Given entries ▸
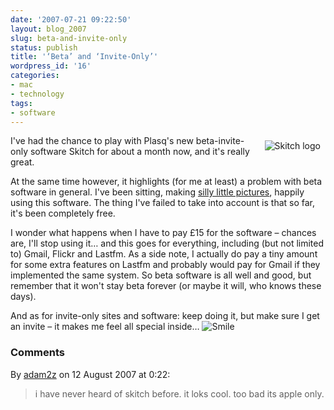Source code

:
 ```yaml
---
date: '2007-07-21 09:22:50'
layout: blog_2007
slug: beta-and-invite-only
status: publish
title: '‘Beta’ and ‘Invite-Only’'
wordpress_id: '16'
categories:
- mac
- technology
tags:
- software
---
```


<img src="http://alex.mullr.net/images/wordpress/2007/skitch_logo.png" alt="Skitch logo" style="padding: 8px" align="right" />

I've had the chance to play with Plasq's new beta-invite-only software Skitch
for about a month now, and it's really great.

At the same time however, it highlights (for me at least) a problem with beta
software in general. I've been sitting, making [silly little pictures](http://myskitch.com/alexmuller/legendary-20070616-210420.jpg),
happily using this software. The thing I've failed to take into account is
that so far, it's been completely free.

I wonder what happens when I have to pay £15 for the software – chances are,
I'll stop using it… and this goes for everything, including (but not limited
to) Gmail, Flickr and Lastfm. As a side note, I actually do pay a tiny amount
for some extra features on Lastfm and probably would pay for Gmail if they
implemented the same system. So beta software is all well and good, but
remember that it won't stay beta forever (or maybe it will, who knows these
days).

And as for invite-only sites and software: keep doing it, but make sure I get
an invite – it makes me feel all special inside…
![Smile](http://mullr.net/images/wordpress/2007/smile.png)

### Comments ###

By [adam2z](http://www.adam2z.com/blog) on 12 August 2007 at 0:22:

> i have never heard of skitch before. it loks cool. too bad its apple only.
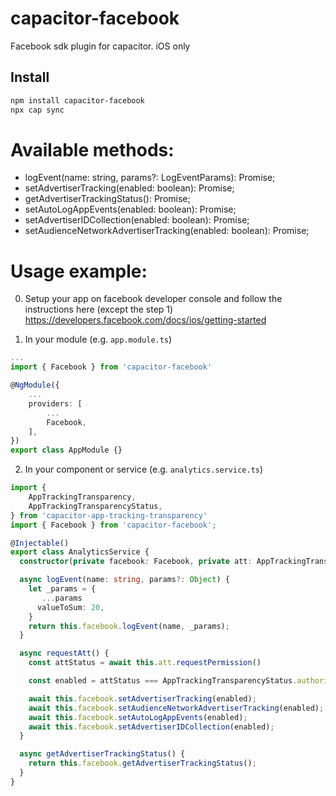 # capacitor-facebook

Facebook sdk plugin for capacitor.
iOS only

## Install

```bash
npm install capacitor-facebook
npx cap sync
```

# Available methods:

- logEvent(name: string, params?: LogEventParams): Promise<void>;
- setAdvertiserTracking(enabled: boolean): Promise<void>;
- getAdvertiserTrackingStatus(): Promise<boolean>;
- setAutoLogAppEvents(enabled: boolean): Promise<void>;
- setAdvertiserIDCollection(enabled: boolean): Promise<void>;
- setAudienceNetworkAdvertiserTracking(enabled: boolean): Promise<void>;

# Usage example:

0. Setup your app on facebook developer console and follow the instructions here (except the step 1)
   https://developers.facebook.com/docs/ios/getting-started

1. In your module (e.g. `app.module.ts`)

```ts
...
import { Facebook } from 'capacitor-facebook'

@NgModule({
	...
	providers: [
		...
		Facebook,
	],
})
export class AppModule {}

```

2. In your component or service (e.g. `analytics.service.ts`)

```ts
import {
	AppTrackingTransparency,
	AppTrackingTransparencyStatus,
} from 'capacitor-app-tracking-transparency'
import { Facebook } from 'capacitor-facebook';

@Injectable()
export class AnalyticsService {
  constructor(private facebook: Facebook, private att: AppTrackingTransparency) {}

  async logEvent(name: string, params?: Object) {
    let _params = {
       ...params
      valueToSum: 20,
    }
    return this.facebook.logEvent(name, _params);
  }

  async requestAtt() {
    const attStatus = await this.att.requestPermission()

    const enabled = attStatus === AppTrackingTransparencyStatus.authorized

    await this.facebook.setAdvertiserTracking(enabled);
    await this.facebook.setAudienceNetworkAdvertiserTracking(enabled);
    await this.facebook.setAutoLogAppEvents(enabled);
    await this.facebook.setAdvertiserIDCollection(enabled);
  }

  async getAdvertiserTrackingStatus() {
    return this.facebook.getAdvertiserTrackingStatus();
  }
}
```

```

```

What is needed ▸
Show a copy of each line from the records above in which the string "using" occurs.

Expected answer ▸
happily using this software. The thing I've failed to take into account is
I'll stop using it… and this goes for everything, including (but not limited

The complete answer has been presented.